▶ Requirement
A faithful transcription of all the entries below is needed, without the pictures.

▶ Material for this exercise
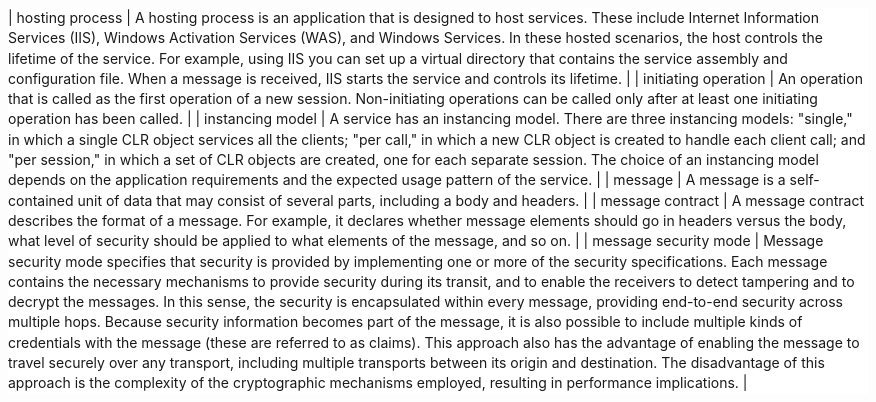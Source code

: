 |                 hosting process                 |                                                                                                                                                                                                                    A hosting process is an application that is designed to host services. These include Internet Information Services (IIS), Windows Activation Services (WAS), and Windows Services. In these hosted scenarios, the host controls the lifetime of the service. For example, using IIS you can set up a virtual directory that contains the service assembly and configuration file. When a message is received, IIS starts the service and controls its lifetime.                                                                                                                                                                                                                    |
|              initiating operation               |                                                                                                                                                                                                                                                                                                                                                              An operation that is called as the first operation of a new session. Non-initiating operations can be called only after at least one initiating operation has been called.                                                                                                                                                                                                                                                                                                                                                               |
|                instancing model                 |                                                                                                                                                                                                                A service has an instancing model. There are three instancing models: &quot;single,&quot; in which a single CLR object services all the clients; &quot;per call,&quot; in which a new CLR object is created to handle each client call; and &quot;per session,&quot; in which a set of CLR objects are created, one for each separate session. The choice of an instancing model depends on the application requirements and the expected usage pattern of the service.                                                                                                                                                                                                                |
|                     message                     |                                                                                                                                                                                                                                                                                                                                                                                              A message is a self-contained unit of data that may consist of several parts, including a body and headers.                                                                                                                                                                                                                                                                                                                                                                                              |
|                message contract                 |                                                                                                                                                                                                                                                                                                                                  A message contract describes the format of a message. For example, it declares whether message elements should go in headers versus the body, what level of security should be applied to what elements of the message, and so on.                                                                                                                                                                                                                                                                                                                                   |
|              message security mode              | Message security mode specifies that security is provided by implementing one or more of the security specifications. Each message contains the necessary mechanisms to provide security during its transit, and to enable the receivers to detect tampering and to decrypt the messages. In this sense, the security is encapsulated within every message, providing end-to-end security across multiple hops. Because security information becomes part of the message, it is also possible to include multiple kinds of credentials with the message (these are referred to as claims). This approach also has the advantage of enabling the message to travel securely over any transport, including multiple transports between its origin and destination. The disadvantage of this approach is the complexity of the cryptographic mechanisms employed, resulting in performance implications. |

▶ Response area
Source code

: |                 hosting process                 |                                                                                                                                                                                                                    A hosting process is an application that is designed to host services. These include Internet Information Services (IIS), Windows Activation Services (WAS), and Windows Services. In these hosted scenarios, the host controls the lifetime of the service. For example, using IIS you can set up a virtual directory that contains the service assembly and configuration file. When a message is received, IIS starts the service and controls its lifetime.                                                                                                                                                                                                                    |
|              initiating operation               |                                                                                                                                                                                                                                                                                                                                                              An operation that is called as the first operation of a new session. Non-initiating operations can be called only after at least one initiating operation has been called.                                                                                                                                                                                                                                                                                                                                                               |
|                instancing model                 |                                                                                                                                                                                                                A service has an instancing model. There are three instancing models: &quot;single,&quot; in which a single CLR object services all the clients; &quot;per call,&quot; in which a new CLR object is created to handle each client call; and &quot;per session,&quot; in which a set of CLR objects are created, one for each separate session. The choice of an instancing model depends on the application requirements and the expected usage pattern of the service.                                                                                                                                                                                                                |
|                     message                     |                                                                                                                                                                                                                                                                                                                                                                                              A message is a self-contained unit of data that may consist of several parts, including a body and headers.                                                                                                                                                                                                                                                                                                                                                                                              |
|                message contract                 |                                                                                                                                                                                                                                                                                                                                  A message contract describes the format of a message. For example, it declares whether message elements should go in headers versus the body, what level of security should be applied to what elements of the message, and so on.                                                                                                                                                                                                                                                                                                                                   |
|              message security mode              | Message security mode specifies that security is provided by implementing one or more of the security specifications. Each message contains the necessary mechanisms to provide security during its transit, and to enable the receivers to detect tampering and to decrypt the messages. In this sense, the security is encapsulated within every message, providing end-to-end security across multiple hops. Because security information becomes part of the message, it is also possible to include multiple kinds of credentials with the message (these are referred to as claims). This approach also has the advantage of enabling the message to travel securely over any transport, including multiple transports between its origin and destination. The disadvantage of this approach is the complexity of the cryptographic mechanisms employed, resulting in performance implications. |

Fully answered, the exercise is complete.